Terlepas dari kevulgaran yang selalu ada dalam karya-karya Ayu, saya mencintai kejujurannya dalam berkarya, kebebasannya dalam bercerita, dan kecerdasannya dalam memilih dan menyusun kata - kata. Ia memenuhi kehausan saya pada cerita-cerita cinta yang tak picisan. Saya bangga pada kekonsistenannya membawa sejarah dan khazanah budaya Indonesia dalam karya-karyanya. Saya senang setiap kali menemukan karakter tokoh-tokohnya diwakili karakter dalam pewayangan atau cerita alkitab. Jujur, saya mulai tertarik pada sejarah (sesuatu yang saya benci semasa sekolah) dan budaya Indonesia (yang selalu tak saya pedulikan) sejak membaca karya-karyanya. Ia menularkan kecintaan yang dalam terhadap Indonesia.

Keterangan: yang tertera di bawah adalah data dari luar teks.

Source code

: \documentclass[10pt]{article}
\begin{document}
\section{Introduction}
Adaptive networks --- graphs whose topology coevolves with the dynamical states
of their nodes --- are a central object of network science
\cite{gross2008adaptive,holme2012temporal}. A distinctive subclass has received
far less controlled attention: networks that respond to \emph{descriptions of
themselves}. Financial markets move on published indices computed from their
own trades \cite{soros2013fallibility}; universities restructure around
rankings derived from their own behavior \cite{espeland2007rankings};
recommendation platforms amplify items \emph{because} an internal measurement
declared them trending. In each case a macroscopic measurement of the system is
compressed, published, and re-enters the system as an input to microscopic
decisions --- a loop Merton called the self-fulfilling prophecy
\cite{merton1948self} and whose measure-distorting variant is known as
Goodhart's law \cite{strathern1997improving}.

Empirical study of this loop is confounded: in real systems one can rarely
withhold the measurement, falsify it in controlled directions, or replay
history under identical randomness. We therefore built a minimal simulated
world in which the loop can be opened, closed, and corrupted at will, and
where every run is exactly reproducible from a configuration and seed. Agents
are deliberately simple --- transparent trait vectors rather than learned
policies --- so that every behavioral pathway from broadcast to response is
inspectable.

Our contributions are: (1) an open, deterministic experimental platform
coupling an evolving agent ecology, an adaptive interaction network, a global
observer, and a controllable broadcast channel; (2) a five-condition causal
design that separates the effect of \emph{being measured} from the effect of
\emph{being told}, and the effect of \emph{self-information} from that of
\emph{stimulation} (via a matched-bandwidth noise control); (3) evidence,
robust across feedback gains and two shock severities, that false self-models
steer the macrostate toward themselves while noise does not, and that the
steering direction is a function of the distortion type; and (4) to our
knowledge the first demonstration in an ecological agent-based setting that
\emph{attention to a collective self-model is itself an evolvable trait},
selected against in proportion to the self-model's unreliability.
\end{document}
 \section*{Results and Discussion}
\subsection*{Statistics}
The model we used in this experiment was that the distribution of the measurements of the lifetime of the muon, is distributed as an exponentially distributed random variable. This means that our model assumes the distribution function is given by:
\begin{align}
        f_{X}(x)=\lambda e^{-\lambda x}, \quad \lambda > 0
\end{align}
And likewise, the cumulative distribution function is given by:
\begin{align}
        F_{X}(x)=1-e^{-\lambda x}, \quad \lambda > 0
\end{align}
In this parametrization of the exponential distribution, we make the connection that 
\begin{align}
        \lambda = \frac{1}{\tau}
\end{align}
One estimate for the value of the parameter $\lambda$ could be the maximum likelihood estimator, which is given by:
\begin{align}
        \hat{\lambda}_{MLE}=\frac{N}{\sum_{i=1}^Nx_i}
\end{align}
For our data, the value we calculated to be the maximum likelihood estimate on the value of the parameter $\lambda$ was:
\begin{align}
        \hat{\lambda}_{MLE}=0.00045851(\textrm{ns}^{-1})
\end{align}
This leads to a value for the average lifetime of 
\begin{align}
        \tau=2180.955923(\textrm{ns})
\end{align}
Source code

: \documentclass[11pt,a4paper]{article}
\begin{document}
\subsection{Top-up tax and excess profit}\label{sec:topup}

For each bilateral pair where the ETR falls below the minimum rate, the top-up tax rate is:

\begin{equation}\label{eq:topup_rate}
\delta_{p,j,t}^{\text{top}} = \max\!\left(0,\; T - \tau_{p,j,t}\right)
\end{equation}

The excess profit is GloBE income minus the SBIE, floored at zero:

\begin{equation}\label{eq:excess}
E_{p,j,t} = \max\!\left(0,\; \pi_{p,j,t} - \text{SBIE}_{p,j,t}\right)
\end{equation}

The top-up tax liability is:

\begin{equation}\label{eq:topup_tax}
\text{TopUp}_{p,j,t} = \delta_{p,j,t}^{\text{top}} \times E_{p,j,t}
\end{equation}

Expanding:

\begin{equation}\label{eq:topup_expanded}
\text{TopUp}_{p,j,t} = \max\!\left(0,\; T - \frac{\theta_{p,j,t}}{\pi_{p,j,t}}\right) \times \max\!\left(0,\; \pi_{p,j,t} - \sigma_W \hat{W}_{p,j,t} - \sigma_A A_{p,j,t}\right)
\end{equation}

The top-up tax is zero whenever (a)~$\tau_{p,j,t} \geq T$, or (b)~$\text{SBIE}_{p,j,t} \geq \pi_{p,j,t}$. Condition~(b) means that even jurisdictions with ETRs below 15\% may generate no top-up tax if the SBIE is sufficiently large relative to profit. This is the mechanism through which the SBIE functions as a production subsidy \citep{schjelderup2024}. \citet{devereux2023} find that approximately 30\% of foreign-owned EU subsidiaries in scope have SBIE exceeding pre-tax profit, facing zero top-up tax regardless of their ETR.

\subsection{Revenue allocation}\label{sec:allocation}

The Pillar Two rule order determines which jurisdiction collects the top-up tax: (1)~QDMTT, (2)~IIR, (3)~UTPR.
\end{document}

Cerita Cinta Enrico adalah sebuah novel yang manis untuk dibaca pada Valentine's day. Namun bagi saya, ia tak semanis kisah cinta Parang Jati dan Marja dalam Manjali dan Cakrabirawa. Meski secara keseluruhan cerita Cerita Cinta Enrico jauh lebih indah ketimbang Manjali dan Cakrabirawa, namun tak banyak narasi - narasi indah yang menggetarkan dapat saya kutib seperti dalam Manjali dan Cakrabirawa. Kartu pembatas halaman yang mengutip teks ini; "Hidup adalah permainan. Tapi hidup juga tidak boleh dikuasai permainan." Bagi saya, tidak menggambarkan keseluruhan cerita sebagaimana kartu pembatas halaman Manjali dan Cakrabirawa yang mengutip (kebetulan yang tidak hanya kebetulan belaka) yang cukup mewakili cerita di dalamnya. 

Tapi terlepas dari hal itu, saya sungguh merekomendasikan novel ini untuk dibaca. Kalau kau menyukai karya yang berkualitas, bacalah karya-karya Ayu Utami.